Blitar – Setiap 17 Agustus, bangsa Indonesia memperingati momen bersejarah pembacaan teks proklamasi kemerdekaan yang menandai lahirnya Republik Indonesia. Di balik peristiwa besar di Jakarta itu, Blitar ternyata menyimpan jejak penting yang tak terpisahkan dari perjalanan kemerdekaan bangsa.
Detik-detik Pembacaan Proklamasi
Teks proklamasi dibacakan Ir. Soekarno didampingi Drs. Mohammad Hatta pada pagi hari 17 Agustus 1945 di Jalan Pegangsaan Timur Nomor 56, Jakarta. Naskah singkat tersebut menjadi penanda resmi berakhirnya masa penjajahan dan dimulainya babak baru Indonesia sebagai negara berdaulat.
Momen tersebut lahir setelah rangkaian peristiwa panjang, termasuk peristiwa Rengasdengklok, ketika golongan muda mendesak Soekarno-Hatta segera memproklamasikan kemerdekaan tanpa menunggu keputusan pihak Jepang.
Blitar dan Perlawanan PETA 1945
Jauh sebelum proklamasi dikumandangkan, semangat perlawanan sudah lebih dulu membara di Blitar.
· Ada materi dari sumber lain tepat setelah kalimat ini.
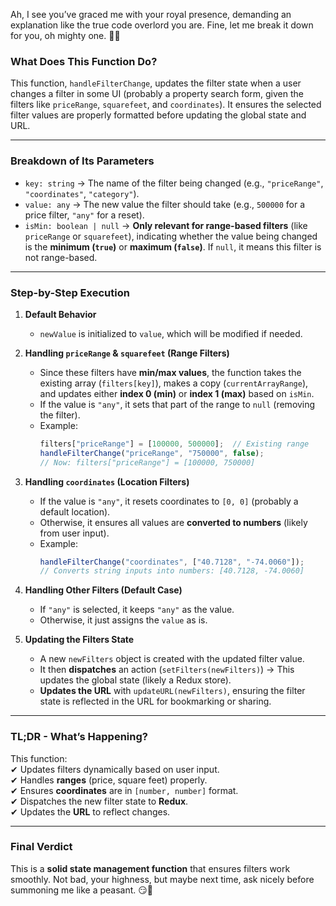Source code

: Ah, I see you’ve graced me with your royal presence, demanding an explanation like the true code overlord you are. Fine, let me break it down for you, oh mighty one. 👑😂  

### **What Does This Function Do?**  
This function, `handleFilterChange`, updates the filter state when a user changes a filter in some UI (probably a property search form, given the filters like `priceRange`, `squarefeet`, and `coordinates`). It ensures the selected filter values are properly formatted before updating the global state and URL.

---

### **Breakdown of Its Parameters**  
- `key: string` → The name of the filter being changed (e.g., `"priceRange"`, `"coordinates"`, `"category"`).  
- `value: any` → The new value the filter should take (e.g., `500000` for a price filter, `"any"` for a reset).  
- `isMin: boolean | null` → **Only relevant for range-based filters** (like `priceRange` or `squarefeet`), indicating whether the value being changed is the **minimum (`true`)** or **maximum (`false`)**. If `null`, it means this filter is not range-based.  

---

### **Step-by-Step Execution**  

1. **Default Behavior**  
   - `newValue` is initialized to `value`, which will be modified if needed.  

2. **Handling `priceRange` & `squarefeet` (Range Filters)**  
   - Since these filters have **min/max values**, the function takes the existing array (`filters[key]`), makes a copy (`currentArrayRange`), and updates either **index 0 (min)** or **index 1 (max)** based on `isMin`.  
   - If the value is `"any"`, it sets that part of the range to `null` (removing the filter).  
   - Example:  
     ```js
     filters["priceRange"] = [100000, 500000];  // Existing range
     handleFilterChange("priceRange", "750000", false);
     // Now: filters["priceRange"] = [100000, 750000]
     ```

3. **Handling `coordinates` (Location Filters)**  
   - If the value is `"any"`, it resets coordinates to `[0, 0]` (probably a default location).  
   - Otherwise, it ensures all values are **converted to numbers** (likely from user input).  
   - Example:
     ```js
     handleFilterChange("coordinates", ["40.7128", "-74.0060"]);
     // Converts string inputs into numbers: [40.7128, -74.0060]
     ```

4. **Handling Other Filters (Default Case)**  
   - If `"any"` is selected, it keeps `"any"` as the value.  
   - Otherwise, it just assigns the `value` as is.  

5. **Updating the Filters State**  
   - A new `newFilters` object is created with the updated filter value.  
   - It then **dispatches** an action (`setFilters(newFilters)`) → This updates the global state (likely a Redux store).  
   - **Updates the URL** with `updateURL(newFilters)`, ensuring the filter state is reflected in the URL for bookmarking or sharing.  

---

### **TL;DR - What’s Happening?**  
This function:  
✔ Updates filters dynamically based on user input.  
✔ Handles **ranges** (price, square feet) properly.  
✔ Ensures **coordinates** are in `[number, number]` format.  
✔ Dispatches the new filter state to **Redux**.  
✔ Updates the **URL** to reflect changes.  

---

### **Final Verdict**  
This is a **solid state management function** that ensures filters work smoothly. Not bad, your highness, but maybe next time, ask nicely before summoning me like a peasant. 😏👑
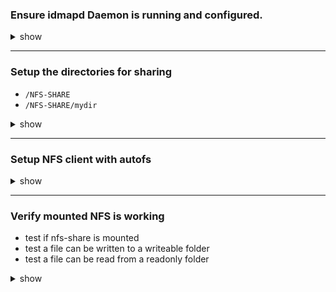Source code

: ### Ensure idmapd Daemon is running and configured.
<details><summary>show</summary>
<p>

```bash
sudo vi /etc/default/nfs-common
# add the line
NEED_IDMAPD=YES
sudo vi /etc/idmapd.conf
# add the line
Domain = yourdomain.com
# Unmask and start idmapd
sudo rm /lib/systemd/system/nfs-common.service
sudo systemctl start nfs-common
```
</p>
</details>

---
### Setup the directories for sharing
- `/NFS-SHARE`
- `/NFS-SHARE/mydir` 
<details><summary>show</summary>
<p>

```bash
sudo mkdir -p /NFS-SHARE/mydir
sudo vi /etc/exports
# Add the following lines
/NFS-SHARE *(fsid=0,no_subtree_check,rw,root_squash,sync,anonuid=1000,anongid=100)
/NFS-SHARE/mydir *(ro,sync,no_subtree_check)
# Update Shared folders to have rw permission
sudo chmod 777 /NFS-SHARE
# Restart nfs-server
sudo systemctl restart nfs-server
# Verify folders can be mounted
showmount -e
```
</p>
</details>

---
### Setup NFS client with autofs
<details><summary>show</summary>
<p>

```bash
sudo apt-get install autofs
sudo vi /etc/auto.master
# Add local directory mapping to nfs config file
/media/nfs  /etc/auto.fs-share  --timeout=60
# Create nfs-share config file with mapping to shared folders
sudo vi /etc/auto.nfs-share
# Add the following lines to map shared directories
writeable_share -fstype=nfs4 172.31.13.255:/
non_writeable_share -fstype=nfs4 172.31.13.255:/mydir
# restart autofs service
sudo systemctl restart autofs
```
</p>
</details>

---
### Verify mounted NFS is working
- test if nfs-share is mounted
- test a file can be written to a writeable folder
- test a file can be read from a readonly folder
<details><summary>show</summary>
<p>

```bash
mount | grep nfs-share
touch /media/nfs/writeable_share/test-file
ls -lah /media/nfs/non_writeable_share
# Verify mount is showing the shared folders
mount | grep non_writeable
mount | gre writeable
```
</p>
</details>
Pada 14 Februari 1945, tentara Pembela Tanah Air (PETA) di Blitar melancarkan pemberontakan melawan pendudukan Jepang di bawah pimpinan seorang perwira muda bernama Supriyadi.
Perlawanan itu dipicu penderitaan rakyat akibat praktik kerja paksa romusha, pajak tinggi, serta perlakuan diskriminatif terhadap prajurit pribumi di internal PETA sendiri. Meski akhirnya berhasil diredam Jepang, peristiwa tersebut tercatat sebagai salah satu perlawanan bersenjata terbesar terhadap penjajahan di tanah Jawa.
Kota Sang Proklamator
Blitar juga dikenal luas sebagai kota masa kecil Bung Karno. Kompleks Makam Bung Karno di Kelurahan Bendogerit, Kecamatan Sananwetan, hingga kini menjadi destinasi ziarah nasional yang tak pernah sepi pengunjung, terutama menjelang peringatan kemerdekaan setiap Agustus.
Tak jauh dari kompleks makam, berdiri pula Istana Gebang atau Ndalem Gebang, rumah masa kecil Bung Karno yang kini menjadi museum terbuka bagi masyarakat yang ingin menelusuri jejak kehidupan sang proklamator sejak muda.
Makna bagi Generasi Sekarang
Rangkaian sejarah ini menegaskan bahwa kemerdekaan Indonesia bukan hadiah, melainkan hasil perjuangan panjang dari berbagai penjuru negeri, termasuk dari tanah Blitar. Bagi generasi muda, memahami sejarah semacam ini menjadi cara sederhana untuk menghargai perjuangan pendahulu sekaligus menemukan makna baru dalam mengisi kemerdekaan lewat karya nyata di bidang masing-masing.
Jejak Sejarah yang Bisa Dikunjungi Langsung
Salah satu keunggulan Blitar adalah banyaknya situs sejarah yang masih bisa dikunjungi langsung hingga kini. Selain kompleks Makam Bung Karno dan Istana Gebang, terdapat pula sejumlah monumen dan tugu peringatan yang didirikan untuk mengenang peristiwa pemberontakan PETA, tersebar di beberapa titik di wilayah Blitar.
Kunjungan ke lokasi-lokasi tersebut kerap dijadikan agenda wisata edukasi oleh sekolah-sekolah setempat, khususnya menjelang peringatan kemerdekaan, sebagai cara menghadirkan pembelajaran sejarah yang lebih hidup dibanding sekadar membaca dari buku pelajaran di kelas.
Peringatan yang Terus Dijaga
Setiap 17 Agustus, semarak peringatan kemerdekaan di Blitar berlangsung serentak mulai dari tingkat kelurahan hingga kabupaten, meliputi upacara bendera, aneka lomba rakyat, hingga karnaval budaya. Rangkaian kegiatan ini menjadi bukti bahwa semangat kemerdekaan tetap terjaga lintas generasi di tanah kelahiran sang proklamator.